====== TASK DATA ======
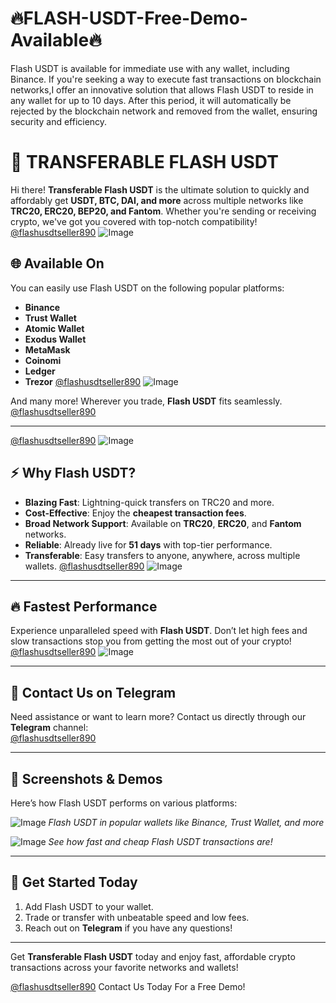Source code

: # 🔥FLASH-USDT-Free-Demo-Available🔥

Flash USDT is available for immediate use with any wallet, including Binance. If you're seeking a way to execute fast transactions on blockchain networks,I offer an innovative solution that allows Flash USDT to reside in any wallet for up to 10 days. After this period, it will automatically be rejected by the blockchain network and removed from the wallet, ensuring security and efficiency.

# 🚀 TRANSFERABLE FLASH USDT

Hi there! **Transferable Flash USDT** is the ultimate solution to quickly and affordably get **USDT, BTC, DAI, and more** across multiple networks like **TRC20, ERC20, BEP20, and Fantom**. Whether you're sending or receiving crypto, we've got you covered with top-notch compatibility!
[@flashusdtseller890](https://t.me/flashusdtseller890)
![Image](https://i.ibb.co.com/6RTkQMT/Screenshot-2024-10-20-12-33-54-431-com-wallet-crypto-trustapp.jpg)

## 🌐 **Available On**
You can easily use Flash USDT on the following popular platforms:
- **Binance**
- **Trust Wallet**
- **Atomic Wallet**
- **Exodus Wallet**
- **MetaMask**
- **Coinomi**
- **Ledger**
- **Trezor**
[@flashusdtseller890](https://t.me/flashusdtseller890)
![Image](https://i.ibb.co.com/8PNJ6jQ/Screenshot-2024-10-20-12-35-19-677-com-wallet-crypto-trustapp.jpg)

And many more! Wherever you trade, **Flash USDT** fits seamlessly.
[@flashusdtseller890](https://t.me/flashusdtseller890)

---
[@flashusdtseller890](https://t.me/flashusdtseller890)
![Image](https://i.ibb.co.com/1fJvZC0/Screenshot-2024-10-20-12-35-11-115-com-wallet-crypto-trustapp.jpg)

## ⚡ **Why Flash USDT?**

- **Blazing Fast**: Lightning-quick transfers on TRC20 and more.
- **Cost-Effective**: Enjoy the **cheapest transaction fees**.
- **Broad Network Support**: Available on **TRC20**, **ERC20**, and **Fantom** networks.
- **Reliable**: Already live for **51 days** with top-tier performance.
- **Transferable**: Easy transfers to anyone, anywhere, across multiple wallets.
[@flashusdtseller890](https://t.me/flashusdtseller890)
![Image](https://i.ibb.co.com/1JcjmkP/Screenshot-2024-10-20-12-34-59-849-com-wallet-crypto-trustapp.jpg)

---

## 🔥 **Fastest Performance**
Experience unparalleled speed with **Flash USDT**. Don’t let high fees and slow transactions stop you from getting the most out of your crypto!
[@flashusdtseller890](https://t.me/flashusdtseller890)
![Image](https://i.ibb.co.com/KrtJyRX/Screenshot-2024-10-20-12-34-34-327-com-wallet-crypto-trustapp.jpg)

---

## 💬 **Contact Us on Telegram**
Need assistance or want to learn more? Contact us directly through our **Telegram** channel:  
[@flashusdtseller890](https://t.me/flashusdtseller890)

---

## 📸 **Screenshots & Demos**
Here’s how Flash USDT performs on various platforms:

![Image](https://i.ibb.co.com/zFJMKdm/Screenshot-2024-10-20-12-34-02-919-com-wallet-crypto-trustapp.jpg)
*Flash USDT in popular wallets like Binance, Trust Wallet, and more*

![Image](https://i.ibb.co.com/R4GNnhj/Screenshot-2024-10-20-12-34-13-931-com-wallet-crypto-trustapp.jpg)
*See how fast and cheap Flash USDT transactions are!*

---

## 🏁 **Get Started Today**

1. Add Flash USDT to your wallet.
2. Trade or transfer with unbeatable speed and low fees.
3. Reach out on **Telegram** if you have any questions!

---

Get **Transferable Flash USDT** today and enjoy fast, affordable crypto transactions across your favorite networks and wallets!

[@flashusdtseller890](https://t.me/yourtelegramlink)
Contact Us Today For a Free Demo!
======
====== TASK DATA ======
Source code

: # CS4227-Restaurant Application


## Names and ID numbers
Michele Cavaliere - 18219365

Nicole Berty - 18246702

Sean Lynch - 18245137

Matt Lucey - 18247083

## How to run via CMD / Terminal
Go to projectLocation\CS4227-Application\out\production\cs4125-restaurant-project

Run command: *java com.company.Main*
======
====== TASK DATA ======
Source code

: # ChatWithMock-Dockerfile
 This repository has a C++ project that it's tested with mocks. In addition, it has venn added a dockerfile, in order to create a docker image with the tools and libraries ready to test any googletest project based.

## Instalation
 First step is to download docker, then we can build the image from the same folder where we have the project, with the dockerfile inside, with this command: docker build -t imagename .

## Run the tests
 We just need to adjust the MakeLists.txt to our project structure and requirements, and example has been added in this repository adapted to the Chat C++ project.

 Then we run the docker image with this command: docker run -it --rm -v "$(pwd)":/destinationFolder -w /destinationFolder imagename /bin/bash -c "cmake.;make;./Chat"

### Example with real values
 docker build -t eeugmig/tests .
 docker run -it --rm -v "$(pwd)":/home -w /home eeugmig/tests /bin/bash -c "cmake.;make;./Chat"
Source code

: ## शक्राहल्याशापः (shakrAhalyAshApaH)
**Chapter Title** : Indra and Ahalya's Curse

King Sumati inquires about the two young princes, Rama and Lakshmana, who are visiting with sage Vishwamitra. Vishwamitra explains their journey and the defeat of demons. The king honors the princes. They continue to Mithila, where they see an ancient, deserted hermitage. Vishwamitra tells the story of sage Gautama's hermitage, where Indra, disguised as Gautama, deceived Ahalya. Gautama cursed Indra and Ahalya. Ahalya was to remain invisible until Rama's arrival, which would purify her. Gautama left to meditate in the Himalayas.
======
WORK REQUEST: Copy each line of the data above that holds "Application".

YOUR SOLUTION:
: # CS4227-Restaurant Application
Go to projectLocation\CS4227-Application\out\production\cs4125-restaurant-project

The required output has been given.